* WHAT THIS TASK INVOLVES
List every line below containing "reference".

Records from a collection
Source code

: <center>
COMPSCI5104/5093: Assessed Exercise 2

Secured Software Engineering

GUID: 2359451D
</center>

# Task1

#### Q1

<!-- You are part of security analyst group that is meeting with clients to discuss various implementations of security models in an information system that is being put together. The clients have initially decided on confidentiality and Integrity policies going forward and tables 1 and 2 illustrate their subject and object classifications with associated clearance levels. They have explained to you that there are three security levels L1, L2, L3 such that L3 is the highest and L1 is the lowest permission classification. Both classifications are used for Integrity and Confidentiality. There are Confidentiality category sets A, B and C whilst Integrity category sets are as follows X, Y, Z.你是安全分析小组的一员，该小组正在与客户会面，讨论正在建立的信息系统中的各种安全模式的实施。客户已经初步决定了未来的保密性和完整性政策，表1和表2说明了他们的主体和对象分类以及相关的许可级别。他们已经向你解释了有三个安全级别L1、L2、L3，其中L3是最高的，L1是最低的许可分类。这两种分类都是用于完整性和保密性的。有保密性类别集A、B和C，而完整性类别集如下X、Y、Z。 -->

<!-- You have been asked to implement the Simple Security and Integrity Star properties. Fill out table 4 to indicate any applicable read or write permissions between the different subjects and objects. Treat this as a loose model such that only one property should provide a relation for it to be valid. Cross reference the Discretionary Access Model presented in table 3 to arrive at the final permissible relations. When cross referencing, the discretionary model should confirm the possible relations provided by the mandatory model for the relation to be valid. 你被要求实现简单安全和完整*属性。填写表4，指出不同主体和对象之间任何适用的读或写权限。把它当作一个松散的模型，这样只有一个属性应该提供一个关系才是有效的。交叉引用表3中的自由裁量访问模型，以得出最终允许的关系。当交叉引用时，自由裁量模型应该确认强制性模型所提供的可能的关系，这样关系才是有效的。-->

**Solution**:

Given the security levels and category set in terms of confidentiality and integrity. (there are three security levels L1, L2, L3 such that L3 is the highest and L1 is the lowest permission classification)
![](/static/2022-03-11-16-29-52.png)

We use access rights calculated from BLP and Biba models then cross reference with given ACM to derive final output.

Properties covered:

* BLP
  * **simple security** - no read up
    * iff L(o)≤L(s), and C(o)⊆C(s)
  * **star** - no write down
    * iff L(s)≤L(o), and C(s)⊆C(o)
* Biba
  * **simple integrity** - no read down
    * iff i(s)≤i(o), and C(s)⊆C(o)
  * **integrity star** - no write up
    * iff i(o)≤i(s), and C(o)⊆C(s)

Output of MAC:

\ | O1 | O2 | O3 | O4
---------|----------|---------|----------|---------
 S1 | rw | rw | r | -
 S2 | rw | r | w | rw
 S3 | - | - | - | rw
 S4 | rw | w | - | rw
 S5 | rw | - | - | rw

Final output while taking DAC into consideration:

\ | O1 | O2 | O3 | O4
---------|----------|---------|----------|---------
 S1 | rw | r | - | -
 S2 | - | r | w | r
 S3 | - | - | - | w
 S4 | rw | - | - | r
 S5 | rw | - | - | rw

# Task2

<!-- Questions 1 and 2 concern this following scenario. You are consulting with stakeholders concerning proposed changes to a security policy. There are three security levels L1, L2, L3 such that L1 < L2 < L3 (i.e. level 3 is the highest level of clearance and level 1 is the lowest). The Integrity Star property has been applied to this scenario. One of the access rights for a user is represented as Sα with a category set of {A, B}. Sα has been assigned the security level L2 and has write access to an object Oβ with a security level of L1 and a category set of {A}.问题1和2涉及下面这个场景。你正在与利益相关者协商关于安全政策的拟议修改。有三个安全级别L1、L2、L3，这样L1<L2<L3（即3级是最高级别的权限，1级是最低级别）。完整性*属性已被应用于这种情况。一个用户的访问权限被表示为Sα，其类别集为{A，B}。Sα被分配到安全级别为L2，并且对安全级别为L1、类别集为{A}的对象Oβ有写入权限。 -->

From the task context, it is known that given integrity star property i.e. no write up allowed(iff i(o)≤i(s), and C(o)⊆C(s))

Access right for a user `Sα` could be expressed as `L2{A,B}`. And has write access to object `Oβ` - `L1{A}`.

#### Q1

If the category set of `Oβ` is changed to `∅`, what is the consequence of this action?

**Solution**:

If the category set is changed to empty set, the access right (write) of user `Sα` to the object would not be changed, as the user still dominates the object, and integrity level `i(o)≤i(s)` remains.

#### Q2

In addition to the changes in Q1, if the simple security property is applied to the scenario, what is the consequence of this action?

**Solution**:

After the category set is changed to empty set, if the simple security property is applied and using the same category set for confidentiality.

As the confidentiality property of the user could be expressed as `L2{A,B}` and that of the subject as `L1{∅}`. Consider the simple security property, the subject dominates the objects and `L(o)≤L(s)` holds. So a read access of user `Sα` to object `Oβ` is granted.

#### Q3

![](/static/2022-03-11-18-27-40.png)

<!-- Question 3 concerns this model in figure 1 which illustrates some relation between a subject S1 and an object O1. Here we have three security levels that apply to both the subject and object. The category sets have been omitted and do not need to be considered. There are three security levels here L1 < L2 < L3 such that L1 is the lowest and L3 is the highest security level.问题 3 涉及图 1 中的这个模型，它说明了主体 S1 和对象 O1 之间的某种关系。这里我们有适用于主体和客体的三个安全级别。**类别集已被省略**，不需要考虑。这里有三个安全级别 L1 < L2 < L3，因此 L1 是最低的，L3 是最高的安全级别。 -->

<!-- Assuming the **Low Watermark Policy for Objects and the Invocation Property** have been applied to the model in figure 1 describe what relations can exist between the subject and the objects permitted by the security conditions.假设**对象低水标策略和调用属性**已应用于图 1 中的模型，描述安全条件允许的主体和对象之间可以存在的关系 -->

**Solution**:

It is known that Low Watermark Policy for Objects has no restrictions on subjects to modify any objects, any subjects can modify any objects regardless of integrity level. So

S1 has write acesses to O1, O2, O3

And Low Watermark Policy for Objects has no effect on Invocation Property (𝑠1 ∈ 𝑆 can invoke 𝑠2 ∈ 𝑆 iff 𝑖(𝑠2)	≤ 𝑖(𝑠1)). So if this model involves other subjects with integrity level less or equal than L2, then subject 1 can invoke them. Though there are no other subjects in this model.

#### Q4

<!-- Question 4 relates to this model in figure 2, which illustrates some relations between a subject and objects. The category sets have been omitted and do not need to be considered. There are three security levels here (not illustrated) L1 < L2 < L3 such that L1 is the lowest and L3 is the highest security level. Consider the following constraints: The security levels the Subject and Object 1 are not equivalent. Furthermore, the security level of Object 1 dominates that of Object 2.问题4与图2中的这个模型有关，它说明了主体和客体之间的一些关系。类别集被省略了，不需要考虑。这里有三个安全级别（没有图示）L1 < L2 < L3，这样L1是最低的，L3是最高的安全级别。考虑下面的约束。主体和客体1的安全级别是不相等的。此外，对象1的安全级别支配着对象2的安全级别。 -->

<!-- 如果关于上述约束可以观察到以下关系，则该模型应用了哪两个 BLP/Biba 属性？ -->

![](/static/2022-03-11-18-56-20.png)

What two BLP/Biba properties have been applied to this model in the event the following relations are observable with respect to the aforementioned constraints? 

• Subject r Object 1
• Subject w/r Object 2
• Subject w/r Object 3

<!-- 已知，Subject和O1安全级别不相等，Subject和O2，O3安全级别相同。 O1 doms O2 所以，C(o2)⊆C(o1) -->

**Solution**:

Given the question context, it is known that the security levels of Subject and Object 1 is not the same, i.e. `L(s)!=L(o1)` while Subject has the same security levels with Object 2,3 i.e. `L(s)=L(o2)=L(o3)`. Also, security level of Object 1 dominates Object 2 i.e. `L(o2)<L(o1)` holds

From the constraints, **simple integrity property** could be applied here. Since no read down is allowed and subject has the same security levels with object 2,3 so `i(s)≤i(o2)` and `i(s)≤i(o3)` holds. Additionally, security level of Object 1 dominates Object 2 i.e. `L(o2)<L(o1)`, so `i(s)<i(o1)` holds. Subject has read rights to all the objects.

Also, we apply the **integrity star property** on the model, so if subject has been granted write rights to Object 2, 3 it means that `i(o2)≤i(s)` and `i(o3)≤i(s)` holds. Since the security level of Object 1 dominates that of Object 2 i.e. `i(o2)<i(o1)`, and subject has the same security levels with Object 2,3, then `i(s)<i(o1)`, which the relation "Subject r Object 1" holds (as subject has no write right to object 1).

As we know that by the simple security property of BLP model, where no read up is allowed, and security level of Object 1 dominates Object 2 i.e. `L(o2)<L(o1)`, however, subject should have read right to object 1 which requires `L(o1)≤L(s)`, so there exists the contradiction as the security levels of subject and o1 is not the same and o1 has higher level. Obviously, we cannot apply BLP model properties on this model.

* ANSWER BOX
<!-- You have been asked to implement the Simple Security and Integrity Star properties. Fill out table 4 to indicate any applicable read or write permissions between the different subjects and objects. Treat this as a loose model such that only one property should provide a relation for it to be valid. Cross reference the Discretionary Access Model presented in table 3 to arrive at the final permissible relations. When cross referencing, the discretionary model should confirm the possible relations provided by the mandatory model for the relation to be valid. 你被要求实现简单安全和完整*属性。填写表4，指出不同主体和对象之间任何适用的读或写权限。把它当作一个松散的模型，这样只有一个属性应该提供一个关系才是有效的。交叉引用表3中的自由裁量访问模型，以得出最终允许的关系。当交叉引用时，自由裁量模型应该确认强制性模型所提供的可能的关系，这样关系才是有效的。-->
We use access rights calculated from BLP and Biba models then cross reference with given ACM to derive final output.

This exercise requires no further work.